Where this leads is indicated in Lucy Clement’s article, ‘Government overhaul of criminal justice’ (Solidarity November 29 2002). The article argues for independent working class resistance to this particular Blair-Blunkett authoritarian project, but the content of its political critique of the government plans completely tails the liberal line of the Bar Council and the ‘human rights’ lobby. Thus Clement correctly defends trial by jury - but also defends the modern rule against hearsay, which is an instrument for control of the jury by the professional barristers and judge. A republican, or a Marxist who takes our republican heritage seriously, would stand not only for the defence but for the extension of trial by jury, and for “jurors judges both of law and fact” - the demand of the democratic republicans in the revolutionary movements of the 17th century. (If I seem to be directing my fire here mainly against the AWL, I should indicate that the only distinctively AWL position in Clement’s article - its call for independent working class resistance to the proposals - is the best thing in it; the tailism is merely a good example of the normal approach of the far left to these questions.)

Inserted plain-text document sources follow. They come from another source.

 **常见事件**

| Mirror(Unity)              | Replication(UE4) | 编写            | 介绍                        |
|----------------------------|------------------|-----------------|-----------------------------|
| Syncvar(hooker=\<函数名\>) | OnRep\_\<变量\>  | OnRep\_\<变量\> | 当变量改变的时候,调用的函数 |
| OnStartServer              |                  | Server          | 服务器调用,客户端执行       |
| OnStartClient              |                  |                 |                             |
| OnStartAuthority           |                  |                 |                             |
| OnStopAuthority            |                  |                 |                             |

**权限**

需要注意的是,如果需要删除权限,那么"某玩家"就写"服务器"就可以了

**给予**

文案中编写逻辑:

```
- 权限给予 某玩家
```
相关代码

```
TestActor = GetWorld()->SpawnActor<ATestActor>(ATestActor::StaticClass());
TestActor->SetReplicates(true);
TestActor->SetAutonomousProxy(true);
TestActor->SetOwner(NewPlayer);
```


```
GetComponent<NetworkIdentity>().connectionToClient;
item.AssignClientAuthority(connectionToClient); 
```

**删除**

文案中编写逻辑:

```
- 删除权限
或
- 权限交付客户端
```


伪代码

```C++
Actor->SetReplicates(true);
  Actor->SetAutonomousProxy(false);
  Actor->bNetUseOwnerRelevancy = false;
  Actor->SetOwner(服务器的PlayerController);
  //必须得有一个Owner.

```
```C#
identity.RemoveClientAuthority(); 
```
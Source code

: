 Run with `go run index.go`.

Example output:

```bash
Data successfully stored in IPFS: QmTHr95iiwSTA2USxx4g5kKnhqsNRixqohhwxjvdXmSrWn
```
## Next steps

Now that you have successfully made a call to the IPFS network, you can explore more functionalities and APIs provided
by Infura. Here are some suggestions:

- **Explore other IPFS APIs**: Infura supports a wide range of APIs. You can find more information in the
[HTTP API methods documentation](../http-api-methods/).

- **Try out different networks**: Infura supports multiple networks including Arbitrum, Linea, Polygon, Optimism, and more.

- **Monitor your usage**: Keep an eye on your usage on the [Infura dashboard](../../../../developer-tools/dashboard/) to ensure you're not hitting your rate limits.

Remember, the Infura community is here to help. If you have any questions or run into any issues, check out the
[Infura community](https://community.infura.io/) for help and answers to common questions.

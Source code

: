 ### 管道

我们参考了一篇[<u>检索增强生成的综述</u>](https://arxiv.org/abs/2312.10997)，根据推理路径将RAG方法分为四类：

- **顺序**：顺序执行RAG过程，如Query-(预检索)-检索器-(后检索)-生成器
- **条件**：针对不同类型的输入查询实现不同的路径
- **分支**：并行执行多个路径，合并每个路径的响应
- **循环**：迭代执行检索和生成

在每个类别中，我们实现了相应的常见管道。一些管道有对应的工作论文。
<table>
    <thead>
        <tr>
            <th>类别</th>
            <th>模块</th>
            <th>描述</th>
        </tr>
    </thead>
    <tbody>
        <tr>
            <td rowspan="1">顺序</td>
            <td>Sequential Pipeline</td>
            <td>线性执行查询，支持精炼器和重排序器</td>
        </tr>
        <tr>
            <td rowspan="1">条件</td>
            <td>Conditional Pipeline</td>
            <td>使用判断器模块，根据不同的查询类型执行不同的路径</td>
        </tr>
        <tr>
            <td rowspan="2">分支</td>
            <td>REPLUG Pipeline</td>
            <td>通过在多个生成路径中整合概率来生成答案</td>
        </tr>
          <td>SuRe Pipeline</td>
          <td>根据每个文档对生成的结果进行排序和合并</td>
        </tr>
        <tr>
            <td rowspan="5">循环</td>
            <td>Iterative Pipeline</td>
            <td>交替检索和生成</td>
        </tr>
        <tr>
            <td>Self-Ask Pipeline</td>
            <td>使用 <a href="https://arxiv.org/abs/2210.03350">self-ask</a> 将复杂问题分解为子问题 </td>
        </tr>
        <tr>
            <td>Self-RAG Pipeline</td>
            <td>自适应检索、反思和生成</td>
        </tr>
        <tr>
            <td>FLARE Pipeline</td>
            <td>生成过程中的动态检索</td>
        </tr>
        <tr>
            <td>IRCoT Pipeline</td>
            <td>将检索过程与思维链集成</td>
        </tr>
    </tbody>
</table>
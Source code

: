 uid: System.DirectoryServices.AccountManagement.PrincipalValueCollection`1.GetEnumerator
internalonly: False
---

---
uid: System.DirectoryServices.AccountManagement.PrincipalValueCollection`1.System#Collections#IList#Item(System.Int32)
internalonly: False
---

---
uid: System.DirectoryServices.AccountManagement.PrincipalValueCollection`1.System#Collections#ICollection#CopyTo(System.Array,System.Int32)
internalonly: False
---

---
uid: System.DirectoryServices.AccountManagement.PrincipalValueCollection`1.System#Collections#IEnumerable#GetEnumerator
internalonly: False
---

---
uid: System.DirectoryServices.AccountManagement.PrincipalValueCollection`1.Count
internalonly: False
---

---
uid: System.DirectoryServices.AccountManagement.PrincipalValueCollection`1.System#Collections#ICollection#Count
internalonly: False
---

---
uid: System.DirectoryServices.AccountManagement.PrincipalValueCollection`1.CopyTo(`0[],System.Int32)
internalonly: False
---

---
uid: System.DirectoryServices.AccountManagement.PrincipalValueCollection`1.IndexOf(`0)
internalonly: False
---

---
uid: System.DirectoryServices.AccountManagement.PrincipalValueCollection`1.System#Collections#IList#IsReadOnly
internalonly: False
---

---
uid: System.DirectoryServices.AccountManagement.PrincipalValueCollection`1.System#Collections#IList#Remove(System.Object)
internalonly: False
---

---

Another approach to the problem, common among left-Stalinists and Maoists, but also found among some Trotskyists, is to take a completely instrumental attitude to liberty and democracy on the basis that liberal constitutionalism is a benefit to the working class under capitalism, but an obstacle when it seizes power. The same effect is produced by ‘resolving’ the problem into a ‘higher unity’ - that of the movement - in the dialectical sense of the process of transition, from capitalism to socialism. This is a Hegelian rather than a Marxist use of the dialectic, which remains forever in the realm of ideas and produces reconciliation with what is.

In both cases there is a concrete refusal to address the question, what forms of political ordering are in the interests of the working class? Which precisely is addressed, despite their anti-utopian refusal of exact blueprints, by Marx and Engels’ underlying republican assumptions.

This is not exactly an argument for taking the academic civic republicans seriously. But it is an argument for taking seriously the republican heritage of our own movement: for using an improved understanding of the republican tradition - into which the academics (and particularly the historians) provide an imperfect route - as part of the necessary process of renewing Marxism in the aftermath of Stalinism.